── Given data

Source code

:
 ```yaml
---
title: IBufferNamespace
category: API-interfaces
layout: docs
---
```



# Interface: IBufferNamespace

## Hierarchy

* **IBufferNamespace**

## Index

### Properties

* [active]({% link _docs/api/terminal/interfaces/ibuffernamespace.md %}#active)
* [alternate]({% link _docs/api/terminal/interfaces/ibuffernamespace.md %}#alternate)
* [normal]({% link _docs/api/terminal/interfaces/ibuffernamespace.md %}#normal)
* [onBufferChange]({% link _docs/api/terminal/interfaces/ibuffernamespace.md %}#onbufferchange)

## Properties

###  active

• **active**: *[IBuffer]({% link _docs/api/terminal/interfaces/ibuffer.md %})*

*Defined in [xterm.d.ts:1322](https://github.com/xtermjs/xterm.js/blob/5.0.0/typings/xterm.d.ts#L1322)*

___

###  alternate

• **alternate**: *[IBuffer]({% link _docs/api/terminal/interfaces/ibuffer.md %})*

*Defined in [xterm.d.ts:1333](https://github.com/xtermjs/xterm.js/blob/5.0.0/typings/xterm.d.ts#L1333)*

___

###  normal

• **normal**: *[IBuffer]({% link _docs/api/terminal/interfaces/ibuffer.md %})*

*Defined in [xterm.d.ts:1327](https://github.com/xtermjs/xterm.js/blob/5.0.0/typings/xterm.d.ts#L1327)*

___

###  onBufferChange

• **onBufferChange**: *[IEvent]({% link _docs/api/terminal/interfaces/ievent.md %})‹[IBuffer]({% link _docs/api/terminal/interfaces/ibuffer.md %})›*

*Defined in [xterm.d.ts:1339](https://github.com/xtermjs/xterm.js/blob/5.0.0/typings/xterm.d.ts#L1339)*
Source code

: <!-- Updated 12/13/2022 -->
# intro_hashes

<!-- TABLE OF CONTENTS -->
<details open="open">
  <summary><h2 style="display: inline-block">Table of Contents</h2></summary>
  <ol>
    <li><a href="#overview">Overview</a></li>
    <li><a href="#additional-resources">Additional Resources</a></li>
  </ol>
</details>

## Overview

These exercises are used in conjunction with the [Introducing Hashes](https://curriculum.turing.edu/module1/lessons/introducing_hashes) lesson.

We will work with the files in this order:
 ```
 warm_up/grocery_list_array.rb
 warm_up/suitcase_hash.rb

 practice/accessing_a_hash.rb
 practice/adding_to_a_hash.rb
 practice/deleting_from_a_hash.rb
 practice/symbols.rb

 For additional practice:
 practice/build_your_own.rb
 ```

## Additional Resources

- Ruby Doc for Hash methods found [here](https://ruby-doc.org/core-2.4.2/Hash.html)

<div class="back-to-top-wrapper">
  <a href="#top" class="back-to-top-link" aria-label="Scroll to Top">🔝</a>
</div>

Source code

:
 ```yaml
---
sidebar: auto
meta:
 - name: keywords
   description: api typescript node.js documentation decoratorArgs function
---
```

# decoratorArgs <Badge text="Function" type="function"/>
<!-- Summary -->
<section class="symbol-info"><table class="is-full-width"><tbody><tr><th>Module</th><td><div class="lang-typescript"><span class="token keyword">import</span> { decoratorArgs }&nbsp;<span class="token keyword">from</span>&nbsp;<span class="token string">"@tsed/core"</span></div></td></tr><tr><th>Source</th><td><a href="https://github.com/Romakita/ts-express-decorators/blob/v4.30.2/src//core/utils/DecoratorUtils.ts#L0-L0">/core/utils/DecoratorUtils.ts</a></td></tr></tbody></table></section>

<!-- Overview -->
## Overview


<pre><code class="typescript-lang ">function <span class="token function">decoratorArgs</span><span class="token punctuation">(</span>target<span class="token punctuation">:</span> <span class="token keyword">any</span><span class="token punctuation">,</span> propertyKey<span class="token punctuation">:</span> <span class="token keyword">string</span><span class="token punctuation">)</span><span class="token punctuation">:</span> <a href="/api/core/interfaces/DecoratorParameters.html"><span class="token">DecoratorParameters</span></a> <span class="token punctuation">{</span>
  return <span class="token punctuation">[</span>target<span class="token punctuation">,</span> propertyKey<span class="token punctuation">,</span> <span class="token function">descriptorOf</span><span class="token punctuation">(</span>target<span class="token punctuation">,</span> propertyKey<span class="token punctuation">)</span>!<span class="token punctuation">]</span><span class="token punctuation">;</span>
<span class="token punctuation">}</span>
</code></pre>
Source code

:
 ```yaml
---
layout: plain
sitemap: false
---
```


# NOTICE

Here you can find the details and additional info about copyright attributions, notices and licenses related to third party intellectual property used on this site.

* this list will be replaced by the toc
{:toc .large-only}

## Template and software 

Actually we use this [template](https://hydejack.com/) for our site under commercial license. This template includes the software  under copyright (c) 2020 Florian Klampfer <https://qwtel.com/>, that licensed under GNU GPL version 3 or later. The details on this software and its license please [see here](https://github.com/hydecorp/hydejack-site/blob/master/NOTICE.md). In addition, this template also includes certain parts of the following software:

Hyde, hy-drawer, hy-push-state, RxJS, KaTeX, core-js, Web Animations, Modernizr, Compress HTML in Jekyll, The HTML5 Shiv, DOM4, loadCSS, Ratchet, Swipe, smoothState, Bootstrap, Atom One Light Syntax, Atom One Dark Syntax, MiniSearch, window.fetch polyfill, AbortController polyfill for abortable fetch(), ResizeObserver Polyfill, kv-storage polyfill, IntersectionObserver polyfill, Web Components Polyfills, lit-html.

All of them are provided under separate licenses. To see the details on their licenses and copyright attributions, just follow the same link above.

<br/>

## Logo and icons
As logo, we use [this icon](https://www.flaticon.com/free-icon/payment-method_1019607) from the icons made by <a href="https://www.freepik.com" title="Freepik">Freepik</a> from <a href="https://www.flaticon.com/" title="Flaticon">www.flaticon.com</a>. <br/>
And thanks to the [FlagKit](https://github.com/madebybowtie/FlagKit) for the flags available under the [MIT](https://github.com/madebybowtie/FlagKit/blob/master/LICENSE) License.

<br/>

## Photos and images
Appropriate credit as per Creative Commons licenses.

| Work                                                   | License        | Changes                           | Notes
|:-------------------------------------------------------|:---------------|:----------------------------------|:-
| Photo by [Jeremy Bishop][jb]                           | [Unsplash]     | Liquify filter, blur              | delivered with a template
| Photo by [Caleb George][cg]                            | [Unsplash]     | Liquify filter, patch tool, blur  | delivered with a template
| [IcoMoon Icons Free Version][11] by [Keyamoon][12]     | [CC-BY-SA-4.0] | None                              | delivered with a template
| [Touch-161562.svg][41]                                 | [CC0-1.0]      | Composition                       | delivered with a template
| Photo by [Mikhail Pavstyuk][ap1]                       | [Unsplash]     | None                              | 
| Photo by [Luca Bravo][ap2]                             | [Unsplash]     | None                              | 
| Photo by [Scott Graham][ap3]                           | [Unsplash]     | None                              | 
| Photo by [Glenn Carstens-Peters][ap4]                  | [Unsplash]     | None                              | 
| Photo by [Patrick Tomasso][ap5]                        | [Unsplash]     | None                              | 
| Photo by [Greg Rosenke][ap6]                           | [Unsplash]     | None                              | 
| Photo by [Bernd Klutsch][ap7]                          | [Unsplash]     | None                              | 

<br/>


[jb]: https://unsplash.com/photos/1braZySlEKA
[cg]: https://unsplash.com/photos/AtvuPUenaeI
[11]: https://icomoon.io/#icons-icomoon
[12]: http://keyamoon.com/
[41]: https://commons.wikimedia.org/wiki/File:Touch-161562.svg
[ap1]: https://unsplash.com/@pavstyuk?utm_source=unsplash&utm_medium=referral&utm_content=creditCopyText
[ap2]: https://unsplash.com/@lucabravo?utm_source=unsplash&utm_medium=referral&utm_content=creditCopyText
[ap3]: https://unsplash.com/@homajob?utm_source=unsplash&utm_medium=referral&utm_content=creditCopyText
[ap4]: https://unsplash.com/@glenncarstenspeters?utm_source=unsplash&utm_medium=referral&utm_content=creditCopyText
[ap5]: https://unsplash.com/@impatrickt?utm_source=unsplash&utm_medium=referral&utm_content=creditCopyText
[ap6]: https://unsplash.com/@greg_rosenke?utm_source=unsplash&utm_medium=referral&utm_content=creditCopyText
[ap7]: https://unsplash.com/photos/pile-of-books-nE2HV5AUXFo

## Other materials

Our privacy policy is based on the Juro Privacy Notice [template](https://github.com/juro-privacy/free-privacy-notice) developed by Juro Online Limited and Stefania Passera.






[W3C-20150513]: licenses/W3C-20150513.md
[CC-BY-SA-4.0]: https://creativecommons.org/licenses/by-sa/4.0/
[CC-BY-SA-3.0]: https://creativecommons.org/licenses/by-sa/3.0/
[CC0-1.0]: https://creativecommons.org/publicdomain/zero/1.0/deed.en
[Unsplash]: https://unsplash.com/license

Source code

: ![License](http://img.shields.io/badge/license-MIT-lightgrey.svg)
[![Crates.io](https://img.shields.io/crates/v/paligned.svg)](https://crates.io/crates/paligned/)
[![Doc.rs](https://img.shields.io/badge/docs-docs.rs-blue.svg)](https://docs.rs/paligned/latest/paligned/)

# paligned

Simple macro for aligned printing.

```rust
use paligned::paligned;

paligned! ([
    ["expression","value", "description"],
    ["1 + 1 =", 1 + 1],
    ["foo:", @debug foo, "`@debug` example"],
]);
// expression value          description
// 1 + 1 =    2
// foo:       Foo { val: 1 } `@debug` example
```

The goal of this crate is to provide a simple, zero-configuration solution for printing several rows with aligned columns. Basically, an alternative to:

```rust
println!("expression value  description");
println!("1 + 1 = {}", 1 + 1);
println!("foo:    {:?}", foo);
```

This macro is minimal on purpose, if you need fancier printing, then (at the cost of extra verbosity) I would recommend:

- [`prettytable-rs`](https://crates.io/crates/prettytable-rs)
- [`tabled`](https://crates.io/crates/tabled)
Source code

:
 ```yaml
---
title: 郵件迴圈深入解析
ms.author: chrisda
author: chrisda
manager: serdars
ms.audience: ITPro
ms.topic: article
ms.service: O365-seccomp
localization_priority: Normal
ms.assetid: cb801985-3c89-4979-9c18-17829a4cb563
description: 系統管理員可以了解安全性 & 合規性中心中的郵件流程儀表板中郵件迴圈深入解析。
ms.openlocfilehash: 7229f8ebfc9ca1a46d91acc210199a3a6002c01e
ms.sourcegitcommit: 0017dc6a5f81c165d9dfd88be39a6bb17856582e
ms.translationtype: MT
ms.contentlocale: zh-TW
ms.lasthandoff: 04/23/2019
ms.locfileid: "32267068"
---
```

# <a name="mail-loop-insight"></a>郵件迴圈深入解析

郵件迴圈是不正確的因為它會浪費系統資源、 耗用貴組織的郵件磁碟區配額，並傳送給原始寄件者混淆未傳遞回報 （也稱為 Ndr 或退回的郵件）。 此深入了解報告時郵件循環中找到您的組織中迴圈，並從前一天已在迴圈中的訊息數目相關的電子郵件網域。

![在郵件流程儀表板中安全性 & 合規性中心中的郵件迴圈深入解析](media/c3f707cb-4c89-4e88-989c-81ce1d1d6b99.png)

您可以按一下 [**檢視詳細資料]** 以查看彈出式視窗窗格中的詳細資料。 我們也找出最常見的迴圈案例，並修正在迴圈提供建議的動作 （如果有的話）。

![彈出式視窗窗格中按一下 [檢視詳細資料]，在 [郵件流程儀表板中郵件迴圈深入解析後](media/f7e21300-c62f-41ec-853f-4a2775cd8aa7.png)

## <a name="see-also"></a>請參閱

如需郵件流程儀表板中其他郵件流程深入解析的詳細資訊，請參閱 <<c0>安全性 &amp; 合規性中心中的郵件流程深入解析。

────

# Directions
Within the records, filter for lines that contain the word "lang" and show each one.

# Solution
<section class="symbol-info"><table class="is-full-width"><tbody><tr><th>Module</th><td><div class="lang-typescript"><span class="token keyword">import</span> { decoratorArgs }&nbsp;<span class="token keyword">from</span>&nbsp;<span class="token string">"@tsed/core"</span></div></td></tr><tr><th>Source</th><td><a href="https://github.com/Romakita/ts-express-decorators/blob/v4.30.2/src//core/utils/DecoratorUtils.ts#L0-L0">/core/utils/DecoratorUtils.ts</a></td></tr></tbody></table></section>
<pre><code class="typescript-lang ">function <span class="token function">decoratorArgs</span><span class="token punctuation">(</span>target<span class="token punctuation">:</span> <span class="token keyword">any</span><span class="token punctuation">,</span> propertyKey<span class="token punctuation">:</span> <span class="token keyword">string</span><span class="token punctuation">)</span><span class="token punctuation">:</span> <a href="/api/core/interfaces/DecoratorParameters.html"><span class="token">DecoratorParameters</span></a> <span class="token punctuation">{</span>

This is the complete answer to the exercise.